Si el descontento ciudadano era ya evidente, lo ocurrido en febrero de 2015 fue la gota que colmaba el vaso. El líder de la oposición, Zoran Zaev, sacaba a la luz una serie de escuchas ilegales supuestamente filtradas por informantes anónimos en las que se demostraban prácticas ilícitas del Gobierno tales como fraude electoral, privatizaciones ilegales e injerencias en nombramientos judiciales. Además, se reflejaba en las mismas un indiscutible lenguaje racista confirmado en un paquete de escuchas en las que miembros del Ejecutivo contradecían el mensaje oficial de convivencia pacífica interétnica. Concretamente, se revelaba cómo la ex Ministra de Transporte -acaba de dimitir- Gordana Jankulovska le comentaba al también ex Jefe de los Servicios Secretos, Saso Mijalkov, que “no hay convivencia con los albaneses” y que si se tuviese que demostrar quién es más fuerte “acabaríamos con ellos en una hora”.

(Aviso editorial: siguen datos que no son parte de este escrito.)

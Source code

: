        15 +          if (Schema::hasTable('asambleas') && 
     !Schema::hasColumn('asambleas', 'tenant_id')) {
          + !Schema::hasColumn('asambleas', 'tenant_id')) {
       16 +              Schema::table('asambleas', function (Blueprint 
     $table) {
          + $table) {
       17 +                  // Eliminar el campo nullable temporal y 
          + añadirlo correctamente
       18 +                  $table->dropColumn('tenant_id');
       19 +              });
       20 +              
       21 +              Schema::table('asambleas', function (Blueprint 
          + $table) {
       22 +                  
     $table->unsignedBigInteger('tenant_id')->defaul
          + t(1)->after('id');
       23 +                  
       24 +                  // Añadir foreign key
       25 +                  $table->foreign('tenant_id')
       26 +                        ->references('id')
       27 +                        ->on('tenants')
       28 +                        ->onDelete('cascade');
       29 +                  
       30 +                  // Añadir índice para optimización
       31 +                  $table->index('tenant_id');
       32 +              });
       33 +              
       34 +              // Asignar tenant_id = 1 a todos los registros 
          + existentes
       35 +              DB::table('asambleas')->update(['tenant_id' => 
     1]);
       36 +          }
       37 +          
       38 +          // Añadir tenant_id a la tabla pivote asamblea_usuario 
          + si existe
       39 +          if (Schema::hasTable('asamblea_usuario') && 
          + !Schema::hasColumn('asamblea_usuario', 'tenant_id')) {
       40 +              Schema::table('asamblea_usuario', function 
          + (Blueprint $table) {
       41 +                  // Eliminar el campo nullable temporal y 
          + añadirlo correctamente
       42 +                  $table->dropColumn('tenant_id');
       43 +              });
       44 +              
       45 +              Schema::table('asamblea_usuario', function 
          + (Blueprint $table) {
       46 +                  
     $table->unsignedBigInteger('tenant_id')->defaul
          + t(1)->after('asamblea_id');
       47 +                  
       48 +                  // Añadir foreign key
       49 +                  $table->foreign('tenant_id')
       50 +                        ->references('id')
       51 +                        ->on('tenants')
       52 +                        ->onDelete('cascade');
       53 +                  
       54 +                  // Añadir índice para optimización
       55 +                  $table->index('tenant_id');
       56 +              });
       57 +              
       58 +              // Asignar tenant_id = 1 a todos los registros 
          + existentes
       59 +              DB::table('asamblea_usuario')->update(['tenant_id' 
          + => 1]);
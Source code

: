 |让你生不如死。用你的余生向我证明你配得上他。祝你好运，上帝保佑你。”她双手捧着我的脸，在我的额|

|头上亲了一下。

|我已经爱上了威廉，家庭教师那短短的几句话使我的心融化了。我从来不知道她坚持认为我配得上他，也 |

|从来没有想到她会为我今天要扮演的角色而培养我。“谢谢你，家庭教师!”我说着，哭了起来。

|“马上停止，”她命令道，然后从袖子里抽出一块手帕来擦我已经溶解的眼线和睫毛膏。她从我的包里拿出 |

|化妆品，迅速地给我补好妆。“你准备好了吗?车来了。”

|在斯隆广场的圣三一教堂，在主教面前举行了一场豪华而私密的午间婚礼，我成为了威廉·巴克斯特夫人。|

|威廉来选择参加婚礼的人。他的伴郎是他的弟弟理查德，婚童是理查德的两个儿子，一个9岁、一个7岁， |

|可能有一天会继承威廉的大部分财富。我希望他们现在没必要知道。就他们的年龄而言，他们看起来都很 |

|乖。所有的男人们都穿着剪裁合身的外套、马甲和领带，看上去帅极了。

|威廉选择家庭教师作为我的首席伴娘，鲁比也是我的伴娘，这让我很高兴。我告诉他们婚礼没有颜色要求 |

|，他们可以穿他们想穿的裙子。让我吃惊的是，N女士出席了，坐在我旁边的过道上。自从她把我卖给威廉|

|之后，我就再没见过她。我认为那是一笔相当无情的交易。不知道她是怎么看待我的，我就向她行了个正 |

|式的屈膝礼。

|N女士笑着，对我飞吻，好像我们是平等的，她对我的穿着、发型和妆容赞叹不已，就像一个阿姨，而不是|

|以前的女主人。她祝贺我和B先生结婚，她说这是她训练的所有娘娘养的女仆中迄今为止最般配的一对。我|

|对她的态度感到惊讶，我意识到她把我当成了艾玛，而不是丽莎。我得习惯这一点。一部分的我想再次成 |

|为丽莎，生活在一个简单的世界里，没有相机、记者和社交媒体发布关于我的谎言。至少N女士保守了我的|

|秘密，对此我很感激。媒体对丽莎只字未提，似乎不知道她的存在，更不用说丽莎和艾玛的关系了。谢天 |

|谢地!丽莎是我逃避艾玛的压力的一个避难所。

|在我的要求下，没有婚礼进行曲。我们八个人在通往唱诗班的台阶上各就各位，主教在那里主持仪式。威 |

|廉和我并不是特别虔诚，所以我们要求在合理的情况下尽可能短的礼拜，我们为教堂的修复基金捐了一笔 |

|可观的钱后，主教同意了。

Las manifestaciones proseguían cuando el 9 de mayo estallaron los incidentes en Kumanovo, donde perdieron la vida ocho policías y catorce albaneses. La versión que dio el Ejecutivo de Gruevski fue la de señalar como responsables a un grupo de terroristas kosovares que supuestamente reivindicaban con este acto la unificación de todos los albaneses en la Gran Albania. El Gobierno de Kosovo negó no obstante que el grupo terrorista procediera de su región. Las dudas sobre la versión oficial del Gobierno macedonio asaltaron a una ciudadanía que se mantuvo unida en sus protestas. Parece claro que el conflicto interétnico no es sólo un estereotipo que se expande por el exterior de los Balcanes, es también un arma arrojadiza que utilizar para abarcar el poder.
Mientras las protestas se hacen más numerosas, los actores internacionales entran en escena asumiendo la importancia de este estado de eclosión civil en Macedonia. El papel protagonista en esta ecuación lo tiene una Unión Europea que está equivocando su estrategia. En primer lugar, se actuó de una manera lenta tras la revelación de las escuchas –el comisario para la Política de Vecindad y Ampliación, Johannes Hahn, visitó Skopje dos semanas después de que estas salieran a la luz-, y cuando por fin la UE ha tomado el mando, lo ha hecho desde una perspectiva errónea. Como señala Ruth Ferrero, la Unión ha enfocado el problema como un conflicto entre las élites políticas y no como lo que verdaderamente es, una situación en la que la desafección de la ciudadanía es con el conjunto de la representación política y donde el cambio que se demanda es desde lo transversal y estructural. La solución no puede ir por un camino diferente al de conseguir que en Macedonia se deje de vulnerar el Estado de derecho.
Rusia, por su parte, ha tomado partido a través de su ministro de Asuntos Exteriores Sergei Lavrov, quien ha acusado a la UE y a EEUU de estar detrás de la organización de las manifestaciones. Según Lavrov, el empeoramiento de la situación en Macedonia está relacionado tanto con la negativa del Gobierno de Gruevski a apoyar las sanciones a Moscú que se exigen desde Bruselas como con el apoyo que desde el ejecutivo del país balcánico se da a la construcción del gasoducto Turkish Stream.
El futuro de Macedonia se torna complejo, pero las manifestaciones han demostrado que, frente a los estereotipos galopantes de división étnica, eslavos y albaneses se han unido en representación del país con la mira puesta en el mismo objetivo que persigue cualquier ciudadano de cualquier lugar del globo: alcanzar la estabilidad que les pueda permitir vivir por fin en paz.